Ye Fu memeriksanya, posisi janin sangat tegak, leher rahim telah melebar, dan dia bisa melahirkan.


Proses persalinan berjalan lancar, dan dalam waktu satu jam, seorang gadis kecil kurus lahir.


Wanita itu menatap putrinya yang menangis dan akhirnya menangis. "Dokter, suara anak itu sangat keras, bukankah itu sangat sehat?"


Ye Fu membantunya membersihkan tubuhnya, "Ya, sangat sehat."


Ada beberapa wanita hamil di sampingnya, semuanya memandang dengan iri pada wanita dan bayi di sebelahnya.

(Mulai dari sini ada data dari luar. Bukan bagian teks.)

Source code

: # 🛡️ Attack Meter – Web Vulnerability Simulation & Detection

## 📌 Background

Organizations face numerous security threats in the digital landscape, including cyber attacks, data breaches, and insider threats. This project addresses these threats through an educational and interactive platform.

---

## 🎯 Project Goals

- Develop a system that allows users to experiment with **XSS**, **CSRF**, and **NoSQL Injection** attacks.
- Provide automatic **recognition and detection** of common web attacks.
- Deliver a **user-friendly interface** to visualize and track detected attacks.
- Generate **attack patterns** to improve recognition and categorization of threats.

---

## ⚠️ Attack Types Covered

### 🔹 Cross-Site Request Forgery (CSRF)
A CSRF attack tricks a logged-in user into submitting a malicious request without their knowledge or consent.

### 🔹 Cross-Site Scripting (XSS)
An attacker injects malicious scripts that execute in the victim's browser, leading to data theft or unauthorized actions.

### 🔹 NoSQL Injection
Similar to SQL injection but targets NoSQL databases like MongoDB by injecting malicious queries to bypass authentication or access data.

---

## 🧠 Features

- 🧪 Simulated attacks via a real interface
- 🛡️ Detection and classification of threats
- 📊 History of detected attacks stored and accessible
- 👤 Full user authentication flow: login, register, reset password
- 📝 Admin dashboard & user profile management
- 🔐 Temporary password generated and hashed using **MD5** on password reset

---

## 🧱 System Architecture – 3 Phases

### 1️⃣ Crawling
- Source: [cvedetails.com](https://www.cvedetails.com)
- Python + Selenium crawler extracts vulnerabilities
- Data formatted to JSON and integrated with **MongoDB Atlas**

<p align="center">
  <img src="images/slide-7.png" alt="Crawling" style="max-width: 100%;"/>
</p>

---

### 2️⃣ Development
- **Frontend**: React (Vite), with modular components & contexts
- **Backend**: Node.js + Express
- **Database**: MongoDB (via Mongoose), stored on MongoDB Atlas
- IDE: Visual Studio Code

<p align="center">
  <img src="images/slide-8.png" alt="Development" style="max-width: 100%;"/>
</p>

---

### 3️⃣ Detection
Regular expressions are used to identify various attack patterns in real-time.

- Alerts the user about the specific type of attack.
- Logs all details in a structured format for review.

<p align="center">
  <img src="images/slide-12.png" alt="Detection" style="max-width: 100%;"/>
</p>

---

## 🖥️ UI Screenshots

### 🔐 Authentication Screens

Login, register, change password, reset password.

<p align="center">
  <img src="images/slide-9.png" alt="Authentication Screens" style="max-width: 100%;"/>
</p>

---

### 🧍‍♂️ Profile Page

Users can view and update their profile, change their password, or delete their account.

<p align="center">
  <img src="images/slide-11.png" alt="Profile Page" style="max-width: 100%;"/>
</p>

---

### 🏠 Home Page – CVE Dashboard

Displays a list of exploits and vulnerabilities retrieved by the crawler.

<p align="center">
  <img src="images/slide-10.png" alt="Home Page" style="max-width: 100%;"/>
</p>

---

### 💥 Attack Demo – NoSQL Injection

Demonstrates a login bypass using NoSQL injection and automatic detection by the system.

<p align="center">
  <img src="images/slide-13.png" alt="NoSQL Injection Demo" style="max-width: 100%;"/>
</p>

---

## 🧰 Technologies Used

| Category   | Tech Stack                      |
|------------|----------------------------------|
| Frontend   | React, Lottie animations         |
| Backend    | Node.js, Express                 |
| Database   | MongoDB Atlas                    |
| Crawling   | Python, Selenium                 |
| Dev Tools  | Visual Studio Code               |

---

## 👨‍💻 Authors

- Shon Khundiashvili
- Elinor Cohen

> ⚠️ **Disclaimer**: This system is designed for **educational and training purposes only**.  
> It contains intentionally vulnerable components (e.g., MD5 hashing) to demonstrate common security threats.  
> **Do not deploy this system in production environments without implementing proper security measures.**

Tim memiliki perhatian khusus untuk ibu hamil dan bayi, saat makan malam, orang yang membagikan makan malam membawakannya sebutir telur dan dua potong gula merah.


Jika ibu tidak memiliki ASI, Anda dapat melapor ke ketua tim dan mendapatkan sebungkus susu kedelai bubuk.


Ketua tim mengatakan bahwa anak adalah harapan dan tidak boleh diperlakukan dengan buruk, ibu hamil itu sangat berat, sehingga perlu lebih diperhatikan.


"Adalah kejahatan memiliki anak di dunia ini."


"Siapa tahu akan ada gempa, siapa tahu akan ada migrasi dan mengungsi, tidak ada anak, manusia hanya menunggu sampai mereka punah."


“Kanker reproduksi, orang dewasa tidak bisa hidup lagi, dan mereka tidak lupa melanjutkan kemenyan, sisa-sisa feodal, dengan orang tua seperti itu, anak-anak benar-benar sengsara, dan mereka akan hidup tanpa makanan dan pakaian yang cukup ketika mereka lahir. "


"Orang-orang memiliki hak untuk bereproduksi, itu bukan urusanmu, kamu memiliki kemampuan untuk mensterilkan."


"Binatang hanya disterilkan, siapa yang kamu tegur?"


"Kamu yang memarahiku. Jika kamu tidak menerimanya, pukul aku. Jika kamu berani memukulku, aku akan memberitahu ketua tim dan mengeluarkanmu dari tim."


...


Orang-orang di belakang mendengar bayi itu menangis, dan mereka semua mengungkapkan pendapat mereka. Beberapa orang tidak setuju, dan mereka sudah bertengkar, dan mereka akan berkelahi. Pemimpin tim berjalan dengan cambuk. Orang-orang berkerumun pergi.


Ye Fu kembali ke truk dan segera melesat ke luar angkasa bersama Wenwen.


Ketika dia baru saja melahirkan bayinya, karena dia tidak memakai pakaian pelindung, pakaiannya banyak berlumuran darah, dan baunya terlalu menyengat, jadi dia harus segera mencucinya.


"Saudari Ye Fu, memiliki bayi sangat menakutkan."


Ye Fu sangat setuju.Untuk beberapa alasan, dia tiba-tiba memikirkan ibu An An, wanita yang baru saja melahirkan An An, dan meninggal di reruntuhan karena bangunan tempat tinggal yang tiba-tiba runtuh.